Alter Ego and Joint Partner Trusts
If you are over 65 and a Canadian resident, you can put your assets in a joint partner trust or alter ego trust, without triggering capital gains tax on the disposition of the assets to the trust. During your lifetime (and that of your spouse in the case of a joint partner trust (JPT)), only you (and your souse in a JPT) can have the use of the income and capital of the trust. If you are wanting to preserve capital for your children after the death of your spouse, a good tool to use for both probate fee planning, and avoidance of claims against your estate is an alter ego trust which contains a spousal trust for your spouse during their lifetime and a gift over to your children of the capital on the death of your spouse. This can be the best tool for a number of reasons, if you qualify on age and residency, but you need to get tax advice to be sure it will work with the types of assets you own.

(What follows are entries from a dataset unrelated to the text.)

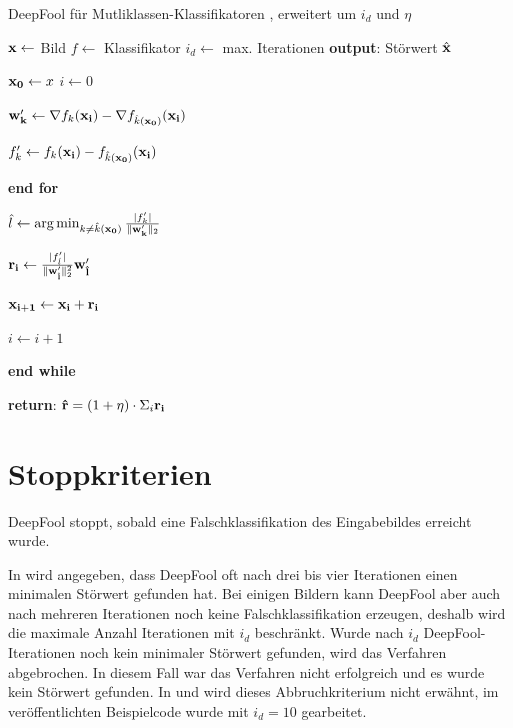 \documentclass{FFHS_Thesis_Additions/ffhsthesis}
\begin{document}
\begin{algorithm}
\caption{DeepFool für Mutliklassen-Klassifikatoren \cite{moosavi-dezfooli_deepfool_2016}, erweitert um $i_d$ und $\eta$}
\label{alg_deepfool}
\begin{algorithmic}[1]

\State $\bold{x} \gets$ Bild
\State $f \gets$ Klassifikator
\State $i_d \gets$ max. Iterationen
\State \textbf{output}: Störwert $\hat{\bold{x}}$

\State $\bold{x_0} \gets x$
\State $i \gets 0$



\State $\bold{w'_k} \gets \nabla f_k(\bold{x_i}) - \nabla f_{\hat{k}(\bold{x_0})}(\bold{x_i}) $

\State $f'_k \gets f_k(\bold{x_i}) - f_{\hat{k}(\bold{x_0})}(\bold{x_i}) $

\EndFor
\State \textbf{end for}

\State $\hat{l} \gets \arg \min_{k \neq \hat{k}(\bold{x_0})} \frac{ \vert f'_k \vert}{\Vert \bold{w'_k} \Vert_2}  $

\State $\bold{r_i} \gets {\frac{\vert f'_{\hat{l}} \vert}{\Vert \bold{w'_{\hat{l}}} \Vert^2_2}} \bold{w'_{\hat{l}}} $

\State $\bold{x_{i+1}} \gets \bold{x_i} + \bold{r_i}$

\State $i \gets i + 1$

\EndWhile
\State \textbf{end while}

\State \textbf{return}: $\bold{\hat{r}} = (1 + \eta) \cdot \Sigma_i \bold{r_i} $

\end{algorithmic}
\end{algorithm}


\section{Stoppkriterien}

DeepFool stoppt, sobald eine Falschklassifikation des Eingabebildes erreicht wurde. 

In \cite{moosavi-dezfooli_deepfool_2016} wird angegeben, dass DeepFool oft nach drei bis vier Iterationen einen minimalen Störwert gefunden hat. 
Bei einigen Bildern kann DeepFool aber auch nach mehreren Iterationen noch keine Falschklassifikation erzeugen, deshalb wird die maximale Anzahl Iterationen mit $i_d$ beschränkt. 
Wurde nach $i_d$ DeepFool-Iterationen noch kein minimaler Störwert gefunden, wird das Verfahren abgebrochen. 
In diesem Fall war das Verfahren nicht erfolgreich und es wurde kein Störwert gefunden. In \cite{moosavi-dezfooli_universal_2017-1} und \cite{moosavi-dezfooli_deepfool_2016} wird dieses Abbruchkriterium nicht erwähnt, im veröffentlichten Beispielcode wurde mit $i_d = 10$ gearbeitet.
\end{document}
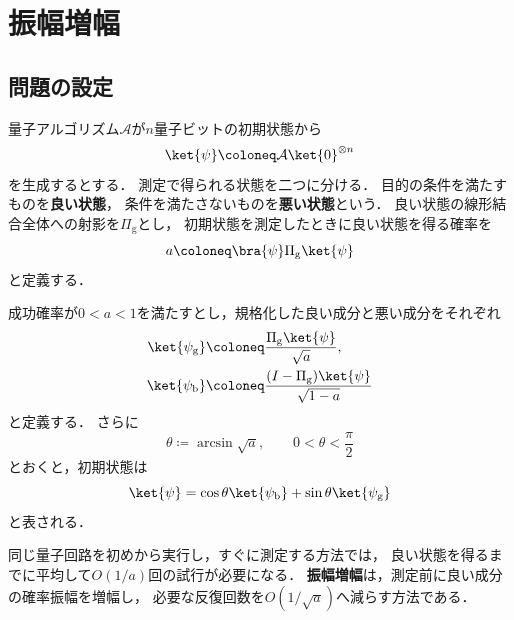 \section{振幅増幅}
\label{sec:amplitude-amplification}

\subsection{問題の設定}
\label{subsec:amplitude-amplification-setting}

量子アルゴリズム$\mathcal{A}$が$n$量子ビットの初期状態から
\begin{equation}
  \ket{\psi}
  \coloneq
  \mathcal{A}\ket{0}^{\otimes n}
  \label{eq:amplitude-amplification-initial-state}
\end{equation}
を生成するとする．
測定で得られる状態を二つに分ける．
目的の条件を満たすものを\textbf{良い状態}，
条件を満たさないものを\textbf{悪い状態}という．
良い状態の線形結合全体への射影を$\Pi_{\mathrm{g}}$とし，
初期状態を測定したときに良い状態を得る確率を
\begin{equation}
  a
  \coloneq
  \bra{\psi}\Pi_{\mathrm{g}}\ket{\psi}
  \label{eq:initial-good-probability}
\end{equation}
と定義する．

成功確率が$0<a<1$を満たすとし，規格化した良い成分と悪い成分をそれぞれ
\begin{align}
  \ket{\psi_{\mathrm{g}}}
  &\coloneq
  \frac{\Pi_{\mathrm{g}}\ket{\psi}}{\sqrt{a}},
  \label{eq:normalized-good-state}\\
  \ket{\psi_{\mathrm{b}}}
  &\coloneq
  \frac{(I-\Pi_{\mathrm{g}})\ket{\psi}}{\sqrt{1-a}}
  \label{eq:normalized-bad-state}
\end{align}
と定義する．
さらに
\begin{equation}
  \theta
  \coloneq
  \arcsin\sqrt{a},
  \qquad
  0<\theta<\frac{\pi}{2}
  \label{eq:amplification-angle}
\end{equation}
とおくと，初期状態は
\begin{equation}
  \ket{\psi}
  =
  \cos\theta\ket{\psi_{\mathrm{b}}}
  +\sin\theta\ket{\psi_{\mathrm{g}}}
  \label{eq:good-bad-decomposition}
\end{equation}
と表される．

同じ量子回路を初めから実行し，すぐに測定する方法では，
良い状態を得るまでに平均して$O(1/a)$回の試行が必要になる．
\textbf{振幅増幅}は，測定前に良い成分の確率振幅を増幅し，
必要な反復回数を$O(1/\sqrt{a})$へ減らす方法である\cite{shimada2020}．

Cohabitation and Marriage Agreements
Marriage and cohabitation agreements are an effective way to prescribe the division of assets on a separation or death. To be enforceable, there must be full financial disclosure of all assets and liabilities of the parties, and each party must get independent legal advice. The agreements can specify what is to be provided in an estate for the spouse and each party’s own family. The agreement must be fair at the time a court is considering it, in order to avoid a variation of the terms of the agreement by the court.
In considering the above tools and creating your estate plan, be sure to get advice from a lawyer experienced in estate planning to be sure your plan will work to protect your spouse and your children.